EH Lambertsen, N. Johnsen, T. Corydon, H. Prætorius1
Aarhus University, Department of Biomedicine, 8000 Aarhus, Denmark
Background:
Uropathogenic E. coli (UPEC) is the leading cause of urinary tract infections (UTIs). UPEC causing severe disease express various virulence factors that allow the UPEC to colonise the bladder, ascend to the kidney and disseminate to urosepsis1,2. Our preliminary data show that thrombocytes are important for acute clearing of UPEC from the blood in a murine model of urosepsis. UPEC are known to adhere to epithelia via type 1 fimbriae, recognising D-mannose-rich structures3,4. Here, we investigate if thrombocyte/E. coli complexes are prevented by pre-incubating UPEC with DM or preincubating thrombocytes with concanavalin A, a soluble lectin that binds D-mannose.
Methods:
Here, we use an in vitro assay of GFP-expressing UPEC (165·106 ml-1) added to whole blood samples or isolated thrombocytes from humane healthy volunteers (Danish Research Ethics Committees: 1-10-72-202-17). Complex formation between UPEC and thrombocytes (using CD42b as a thrombocyte marker) was determined at various time points by flow cytometry (Accuri 6plus, BD Biosciences).
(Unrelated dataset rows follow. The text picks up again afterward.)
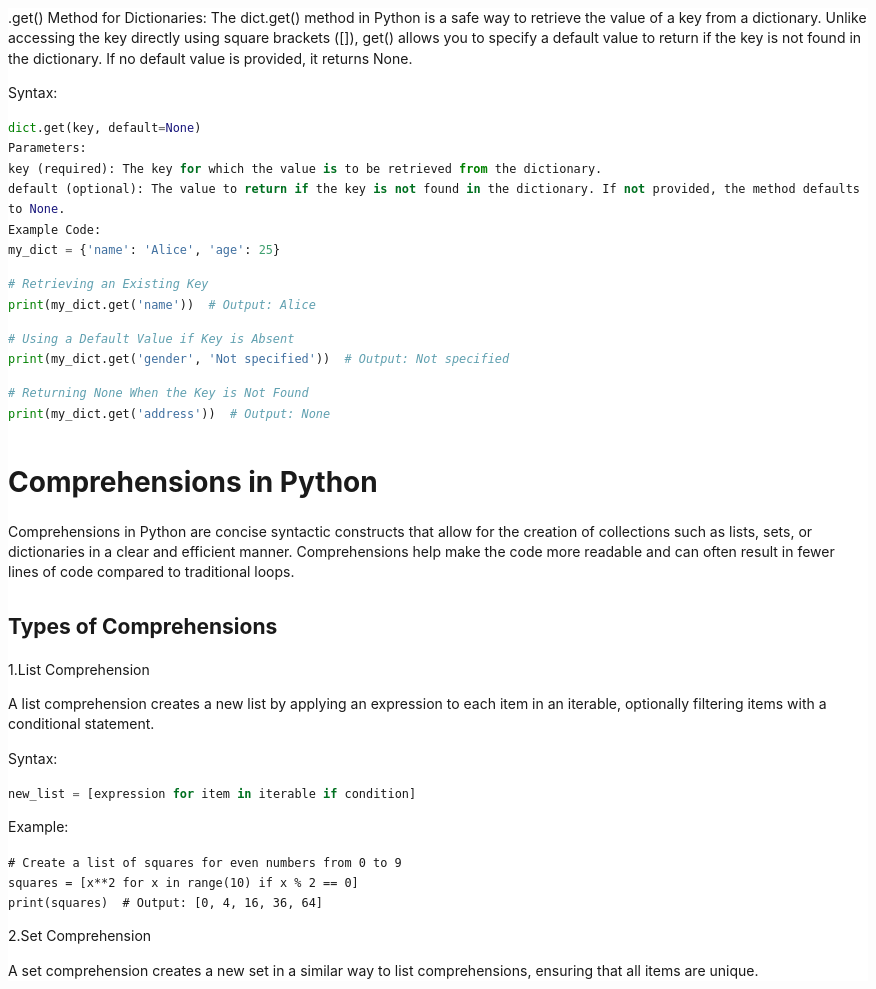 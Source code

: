 .get() Method for Dictionaries:
The dict.get() method in Python is a safe way to retrieve the value of a key from a dictionary. Unlike accessing the key directly using square brackets ([]), get() allows you to specify a default value to return if the key is not found in the dictionary. If no default value is provided, it returns None.

Syntax:
```python
dict.get(key, default=None)
Parameters:
key (required): The key for which the value is to be retrieved from the dictionary.
default (optional): The value to return if the key is not found in the dictionary. If not provided, the method defaults to None.
Example Code:
my_dict = {'name': 'Alice', 'age': 25}
```
```python
# Retrieving an Existing Key
print(my_dict.get('name'))  # Output: Alice
```
```python
# Using a Default Value if Key is Absent
print(my_dict.get('gender', 'Not specified'))  # Output: Not specified
```
```python
# Returning None When the Key is Not Found
print(my_dict.get('address'))  # Output: None
```
 # Comprehensions in Python
Comprehensions in Python are concise syntactic constructs that allow for the creation of collections such as lists, sets, or dictionaries in a clear and efficient manner. Comprehensions help make the code more readable and can often result in fewer lines of code compared to traditional loops.

## Types of Comprehensions
1.List Comprehension

A list comprehension creates a new list by applying an expression to each item in an iterable, optionally filtering items with a conditional statement.

Syntax:
```python
new_list = [expression for item in iterable if condition]
```
Example:
```
# Create a list of squares for even numbers from 0 to 9
squares = [x**2 for x in range(10) if x % 2 == 0]
print(squares)  # Output: [0, 4, 16, 36, 64]
```
2.Set Comprehension

A set comprehension creates a new set in a similar way to list comprehensions, ensuring that all items are unique.
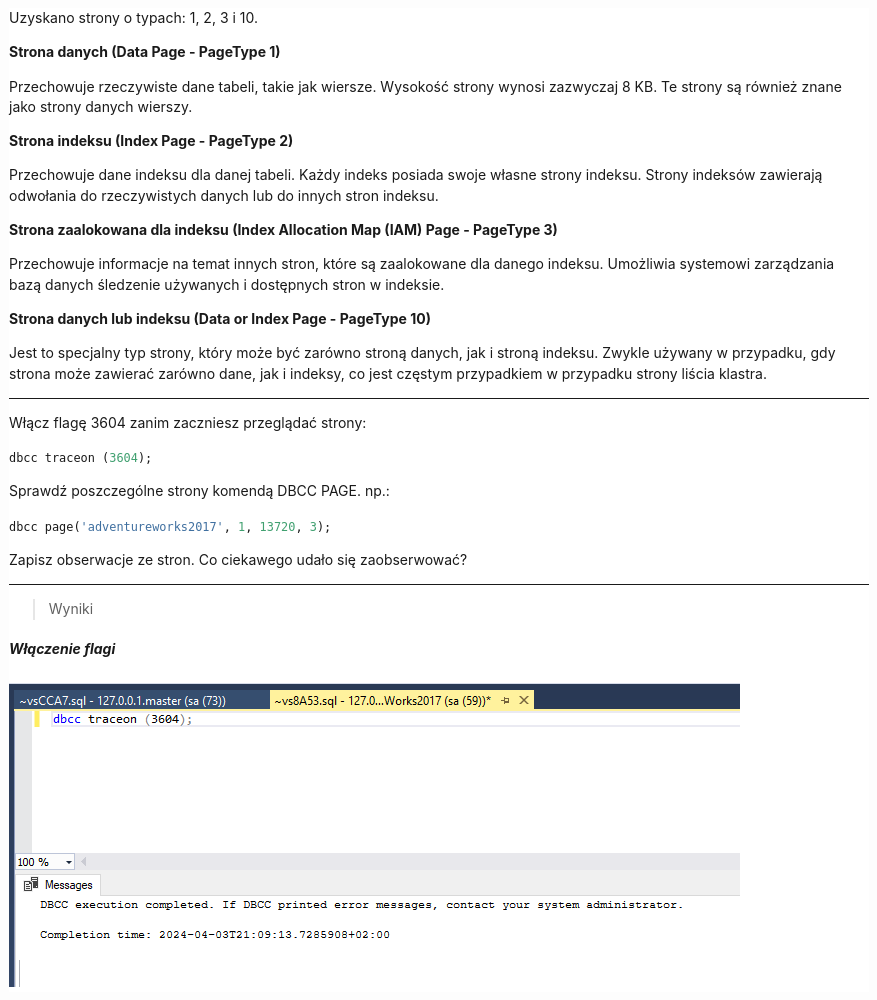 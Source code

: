 Uzyskano strony o typach: 1, 2, 3 i 10.

**Strona danych (Data Page - PageType 1)**

Przechowuje rzeczywiste dane tabeli, takie jak wiersze.
Wysokość strony wynosi zazwyczaj 8 KB.
Te strony są również znane jako strony danych wierszy.

**Strona indeksu (Index Page - PageType 2)**

Przechowuje dane indeksu dla danej tabeli.
Każdy indeks posiada swoje własne strony indeksu.
Strony indeksów zawierają odwołania do rzeczywistych danych lub do innych stron indeksu.

**Strona zaalokowana dla indeksu (Index Allocation Map (IAM) Page - PageType 3)**

Przechowuje informacje na temat innych stron, które są zaalokowane dla danego indeksu.
Umożliwia systemowi zarządzania bazą danych śledzenie używanych i dostępnych stron w indeksie.

**Strona danych lub indeksu (Data or Index Page - PageType 10)**

Jest to specjalny typ strony, który może być zarówno stroną danych, jak i stroną indeksu.
Zwykle używany w przypadku, gdy strona może zawierać zarówno dane, jak i indeksy, co jest częstym przypadkiem w przypadku strony liścia klastra.

---

Włącz flagę 3604 zanim zaczniesz przeglądać strony:

```sql
dbcc traceon (3604);
```

Sprawdź poszczególne strony komendą DBCC PAGE. np.:

```sql
dbcc page('adventureworks2017', 1, 13720, 3);
```

Zapisz obserwacje ze stron. Co ciekawego udało się zaobserwować?

---

> Wyniki

##### Włączenie flagi

![alt text](./_img/zad4_4.png)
Data are analysed using one-way ANOVA and given as mean±SEM.
Results:
In our assay, we could easily confirm the instant formation of UPEC-thrombocyte complexes similar to what we observe in a mouse model of urosepsis. The complexes also readily form after thrombocytes have been fixed with 0.4% paraformaldehyde. Although thrombocytes have previously been suggested to be able to adhere E. coli via surface lipopolysaccharide (LPS) binding to thrombocyte TLR4, we could not prevent complex formation by either preincubation with TLR4 antagonists, TLR4 antibodies or pre-incubating thrombocytes with LPS. Moreover, we have not been able to prevent complex formation with antibodies directed against FcγRII or CD41/CD61. Both D-mannose and concanavalin A cause a concentration-dependent reduction in UPEC/thrombocyte complexes. D-mannose reduced UPEC-thrombocyte complex formation from 6.71·106±0.78·106 counts/ml to 2.69·106±0.56·106 counts/ml equal to a ~60% decrease (n=8, p=0.023). Concanavalin A reduced complex formation from 3.21·105±0.34·105 counts/ml to 1.57·105±0.91·105 counts/ml equal to a ~51% decrease (n=7, p=0.004).
Conclusions:
We show that pre-treatment of UPEC with DM, and pre-treatment of thrombocytes with Concanavalin A reduced complex formation in vitro. These data suggest that type 1 fimbriae and not LPS are important for E. coli-thrombocyte interaction, and currently, we are gaining further evidence for this notion. Once confirmed, the relevant mannose-bearing interaction partners on thrombocytes will be determined by proteomics.